Known issues and limitations
You must be aware of the known issues and limitations, the areas of impact, and workarounds in Cloudera DataFlow.
Known issues
- Enable DataFlow dialog offers incorrect options for Load Balancer subnet selection if Endpoint Gateway Subnets are defined in the CDP Environment
-
CDP supports optionally specifying Endpoint Gateway Subnets at the CDP Environment level. The known issue explained below is only present if this Endpoint Gateway Subnet feature is used.
When enabling DataFlow, the Endpoint Gateway Subnets values from the CDP Environment are referenced to influence the options offered. The intended behavior is to use the Endpoint Gateway Subnets from the CDP Environment as the options for Load Balancer Subnet selection when enabling DataFlow. The actual behavior is that Endpoint Gateway Subnets are ignored and the standard Network Subnets at CDP Environment level are used instead.
In cases where specific Endpoint Gateway Subnets are specified at the CDP Environment level, enabling DataFlow will use the Network Subnets for Load Balancer placement and may fail or attach the Load Balancer to the wrong subnet.
- IAM Policy Simulator preflight check fails with resource policy validation
With all cross account policies in place, IAM Policy Simulator preflight check still fails with the following error message:
IAM Resource Policy validation failed on AWS. CrossAccount role does not have permissions for these operations : : ssm:GetParameter, ssm:GetParameters, ssm:GetParameterHistory, ssm:GetParametersByPath
This happens because even if a given cross account role is allowed to perform a certain action (granted through IAM Policies), an attached Service Control Policy (SCP) may override that capability if it enforces a
Deny
on that action. SCP takes precedence over IAM Policies. SCPs are either applied at the root of an organization, or can be applied to individual accounts. A permission can be blocked at any level above the account, either implicitly or explicitly (by including it in aDeny
policy statement).As the IAM Simulator SDK does not have an option to include or exclude an organization’s SCP policy, the preflight check will fail if an SCP policy is denying an action, even though the IAM role has the necessary permissions.
This is a known issue in AWS.
- Stale Prometheus rules cause false or missing capacity alerts
-
If you performed a DataFlow settings update and modified the maximum Kubernetes node capacity value between October 10, 2022 (release 2.2.0-h3-b2) and December 08, 2022 (release 2.3.0-b347), the Prometheus alert rules that govern raising active alerts when the cluster is nearing and has reached maximum capacity do not reflect the updated minimum and maximum thresholds. This means you may observe an active alert indicating the DataFlow cluster is nearing capacity or has reached capacity when in fact it has not. Alternatively, you may not encounter an active alert when one should be active. This is due to rules being stale and reflecting the previous maximum capacity value.
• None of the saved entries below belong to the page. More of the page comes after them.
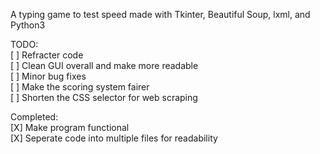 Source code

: A typing game to test speed made with Tkinter, Beautiful Soup, lxml, and Python3  

TODO:  
   [ ] Refracter code  
   [ ] Clean GUI overall and make more readable  
   [ ] Minor bug fixes   
   [ ] Make the scoring system fairer  
   [ ] Shorten the CSS selector for web scraping

Completed:  
   [X] Make program functional  
   [X] Seperate code into multiple files for readability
- Role assignment processing
- Role assignment changes for DataFlow workload applications are only retrieved when the user logs into the workload application. Note, that the user can remain logged in for up to eight hours after their last interaction with the workload application.
Limitations
- Reporting Tasks are not supported as part of a flow deployment
- When you download a flow definition from NiFi, existing reporting tasks are not exported to the resulting JSON file. As a result, deployments created in DataFlow do not have any pre-configured Reporting Tasks.
- Data Lineage information is not automatically reported to Atlas in the Data Catalog
- Flow deployments created by DataFlow do not come with a pre-configured ReportLineageToAtlas Reporting Task.
- PowerUsers are not able to create flow deployments without additional DataFlow roles
- While the PowerUser role gives you the ability to view flow deployments in the Dashboard, view flow definitions in the Catalog, and allows you to initiate flow deployments, the Deployment Wizard fails after selecting an environment for which the user does not have the DFFlowAdmin resource role assigned.
- CDF reports "Bad Health" during Data Lake upgrade
- CDF monitors the state of the associated CDP environment to decide which actions CDF users can take. CDF detects Data Lake upgrades of the associated CDP environment and puts the CDF service into Bad Health for the duration of the upgrade blocking new deployments.
- Deployments and CDF Services are no longer visible in the DataFlow Dashboard or Environments page when the associated CDP Environment has been deleted
- If the associated CDP Environment is deleted while a DataFlow Services is enabled, it will become orphaned. Orphaned resources are no longer visible to users without the PowerUser role.
- Non-transparent proxies are not supported on Azure
- There is no workaround for this issue.
- Disk related metrics have been removed from deployments and DataFlow service details
-
In previous versions of CDF, deployments and enabled DataFlow services showed disk capacity and disk usage metrics as part of their system metrics. You were also able to define KPIs and alerts on these metrics. Due to issues with the underlying metrics collection framework, the following metrics have been removed starting with DFX-1.1.0-h2-b1:
-
Disk Capacity (DF Service Metric)
-
Disk Capacity (Deployment System Metric)
-
Disk Usage (Deployment System Metric)
-